Reshaping Institutionalized Ethics

At the heart of the Progressive project is a change in direction from what is to what will be. Institutional arrangements have shaped the ethics and consciousness of a people throughout history – they define the very nature of our interactions with one another and the world around us. Present reality demands a more precise examination of the ethics that are imprinted upon us by our systemic structure. The Progressive project seeks to build institutions designed for the maximization of access and agency within society. To successfully manifest this vision we must first recognize the psychological barriers imprinted on us presently through our current institutional arrangements. In doing so, we present ourselves the opportunity to imagine the collective ethical consciousness under a different structuring of society.


The possible and the right

The premise of the argument presented here is relatively straightforward – the way our economic, political, social, and educational arrangements fundamentally define how our society operates and the reality in which as individuals exist. These institutions provide the framework for our interactions with one another, and they unconsciously dictate the patterns of our thoughts and in doing so construct limits on our imagination. These limitations are not limited to how we work, play, teach, and love, but permeate through to the moral definitions of what we believe is and is not right.

For example, let’s consider an ethical dilemma that lies on the horizon. Recently NPR published an article[2] about significant advancements that have been taking place in Genetic Engineering. Using the CRISPR[3] technology the scientists have created a Mosquito that when introduced to another colony will spread a mutation that will eventually leave the females sterile, causing species to collapse.

“After mosquitoes carrying the mutation were released into cages filled with unmodified mosquitoes in a high-security basement laboratory in London, virtually all of the insects were wiped out, according to a report[4] in Nature Biotechnology.”

This is a major scientific milestone. However, scientists have been clear that more research is needed before live deployment.

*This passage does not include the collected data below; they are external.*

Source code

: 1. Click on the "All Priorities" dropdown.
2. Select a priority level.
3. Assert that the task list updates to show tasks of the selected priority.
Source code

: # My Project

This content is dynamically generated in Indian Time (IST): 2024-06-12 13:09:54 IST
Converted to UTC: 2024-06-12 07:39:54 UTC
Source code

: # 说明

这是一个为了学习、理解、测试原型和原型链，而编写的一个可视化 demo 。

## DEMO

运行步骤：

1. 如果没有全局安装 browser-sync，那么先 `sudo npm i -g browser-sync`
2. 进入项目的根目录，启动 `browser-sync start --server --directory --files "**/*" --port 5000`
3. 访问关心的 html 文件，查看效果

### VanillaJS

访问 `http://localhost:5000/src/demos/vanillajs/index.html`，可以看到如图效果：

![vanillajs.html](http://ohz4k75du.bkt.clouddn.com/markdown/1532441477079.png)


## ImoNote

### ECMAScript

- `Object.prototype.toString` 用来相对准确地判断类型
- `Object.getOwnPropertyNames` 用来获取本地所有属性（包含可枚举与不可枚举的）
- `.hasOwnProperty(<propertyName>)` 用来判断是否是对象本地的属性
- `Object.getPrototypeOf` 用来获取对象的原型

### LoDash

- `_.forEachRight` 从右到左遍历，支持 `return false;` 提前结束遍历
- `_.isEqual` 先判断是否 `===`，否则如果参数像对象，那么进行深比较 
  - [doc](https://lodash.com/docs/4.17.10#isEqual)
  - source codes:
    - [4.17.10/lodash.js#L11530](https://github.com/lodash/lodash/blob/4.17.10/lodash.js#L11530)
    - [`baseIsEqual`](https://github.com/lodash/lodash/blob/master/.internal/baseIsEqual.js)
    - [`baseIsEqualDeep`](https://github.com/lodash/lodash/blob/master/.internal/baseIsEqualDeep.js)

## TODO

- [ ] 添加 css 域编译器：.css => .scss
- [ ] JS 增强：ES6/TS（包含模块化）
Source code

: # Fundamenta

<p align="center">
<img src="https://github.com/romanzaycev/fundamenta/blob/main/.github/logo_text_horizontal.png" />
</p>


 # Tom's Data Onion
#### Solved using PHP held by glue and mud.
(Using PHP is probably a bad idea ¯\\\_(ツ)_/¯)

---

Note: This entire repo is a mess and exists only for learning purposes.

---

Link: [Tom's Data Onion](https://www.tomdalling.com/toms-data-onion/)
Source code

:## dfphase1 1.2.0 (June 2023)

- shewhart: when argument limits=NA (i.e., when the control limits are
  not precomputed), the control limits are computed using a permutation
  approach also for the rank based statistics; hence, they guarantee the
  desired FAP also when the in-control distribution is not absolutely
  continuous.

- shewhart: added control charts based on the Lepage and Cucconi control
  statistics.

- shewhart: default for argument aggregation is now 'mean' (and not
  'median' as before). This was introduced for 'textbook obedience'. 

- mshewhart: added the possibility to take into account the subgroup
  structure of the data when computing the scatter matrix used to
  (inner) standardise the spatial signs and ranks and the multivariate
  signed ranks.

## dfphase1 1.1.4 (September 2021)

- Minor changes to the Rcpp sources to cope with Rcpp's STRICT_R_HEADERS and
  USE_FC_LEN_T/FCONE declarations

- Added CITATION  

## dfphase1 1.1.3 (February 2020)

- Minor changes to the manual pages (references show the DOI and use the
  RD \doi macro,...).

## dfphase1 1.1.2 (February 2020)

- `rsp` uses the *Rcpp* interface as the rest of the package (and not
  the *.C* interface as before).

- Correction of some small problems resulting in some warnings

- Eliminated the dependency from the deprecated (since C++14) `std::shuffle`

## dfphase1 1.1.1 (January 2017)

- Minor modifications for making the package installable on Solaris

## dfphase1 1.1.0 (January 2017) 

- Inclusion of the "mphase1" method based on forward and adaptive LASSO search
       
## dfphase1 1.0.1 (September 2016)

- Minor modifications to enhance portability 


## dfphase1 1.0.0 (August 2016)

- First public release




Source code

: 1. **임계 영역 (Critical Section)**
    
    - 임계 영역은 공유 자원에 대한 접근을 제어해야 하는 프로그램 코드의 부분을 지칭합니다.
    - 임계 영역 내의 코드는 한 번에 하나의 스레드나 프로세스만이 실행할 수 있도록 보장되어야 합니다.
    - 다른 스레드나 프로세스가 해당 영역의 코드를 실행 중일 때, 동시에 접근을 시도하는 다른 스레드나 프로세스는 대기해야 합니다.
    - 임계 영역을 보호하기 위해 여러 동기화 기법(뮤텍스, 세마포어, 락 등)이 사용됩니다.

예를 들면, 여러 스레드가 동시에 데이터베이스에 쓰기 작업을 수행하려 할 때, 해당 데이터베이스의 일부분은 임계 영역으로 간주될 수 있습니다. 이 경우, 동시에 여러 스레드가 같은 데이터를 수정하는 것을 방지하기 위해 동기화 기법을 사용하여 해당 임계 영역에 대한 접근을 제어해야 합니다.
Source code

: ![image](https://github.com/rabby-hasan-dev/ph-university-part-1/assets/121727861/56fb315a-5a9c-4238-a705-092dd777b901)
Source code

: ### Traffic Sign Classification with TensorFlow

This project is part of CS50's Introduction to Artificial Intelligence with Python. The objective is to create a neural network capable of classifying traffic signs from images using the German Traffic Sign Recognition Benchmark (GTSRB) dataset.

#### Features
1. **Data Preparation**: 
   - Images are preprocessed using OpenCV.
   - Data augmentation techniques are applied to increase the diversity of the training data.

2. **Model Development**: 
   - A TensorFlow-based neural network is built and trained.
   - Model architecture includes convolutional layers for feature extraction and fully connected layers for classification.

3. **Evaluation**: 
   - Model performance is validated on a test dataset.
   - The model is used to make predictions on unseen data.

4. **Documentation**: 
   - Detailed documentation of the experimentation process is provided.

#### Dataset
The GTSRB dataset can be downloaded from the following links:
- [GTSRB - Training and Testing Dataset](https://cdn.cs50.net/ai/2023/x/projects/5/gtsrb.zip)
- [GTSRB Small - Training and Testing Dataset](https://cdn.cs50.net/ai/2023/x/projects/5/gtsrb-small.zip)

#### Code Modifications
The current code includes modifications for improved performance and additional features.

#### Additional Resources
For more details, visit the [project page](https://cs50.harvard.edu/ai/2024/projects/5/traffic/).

The case for deployment could be made merely in discussing the revenging effects that malaria has in some areas of the world. In 2016 there were 216 million cases of malaria worldwide with 445,000 of these cases resulting in death. [5] Developing nations in Africa experience the worst impact of this disease. Eradication would have the potential to save a tremendous amount of lives which some scientists agree is the best path of action [6]. This disease is a significant problem for many people living outside of the United States. Their lives matter and as we continue the deepening of our global social order we have a human responsibility to offer assistance whenever possible.

At the same time, there are others within the Scientific Community who warn of the potentially dire consequences for releasing these creatures into the wild. Mosquitoes feed on plant nectar, making them pollinators as well as play a vital role in the food chain by providing a source of food for many fish and frogs when in the larvae stage and birds and bats after they mature [7].

Eliminating a species from the natural web can have profound consequences and from the research conducted it does not seem like we have a full understanding of the potential negative impacts of such an act. Historically, we can observe that a lack of knowledge of what is possible in these scenarios has not stopped humans from experimenting before. In the late 1950s to early 1960s China experimented with species eradication. Dubbed the Four Pests Campaign, leader Mao Zedong implemented a plan to eliminate rats, flies, mosquitoes, and sparrows. The results of this attempted speciescide were a significant decrease in the rice harvest and a rapid increase of the locust population which intensified the ecological problems. It is believed that this purge increased the impact of the Great Chinese Famine which resulted in 20-45 million people dying of starvation [8].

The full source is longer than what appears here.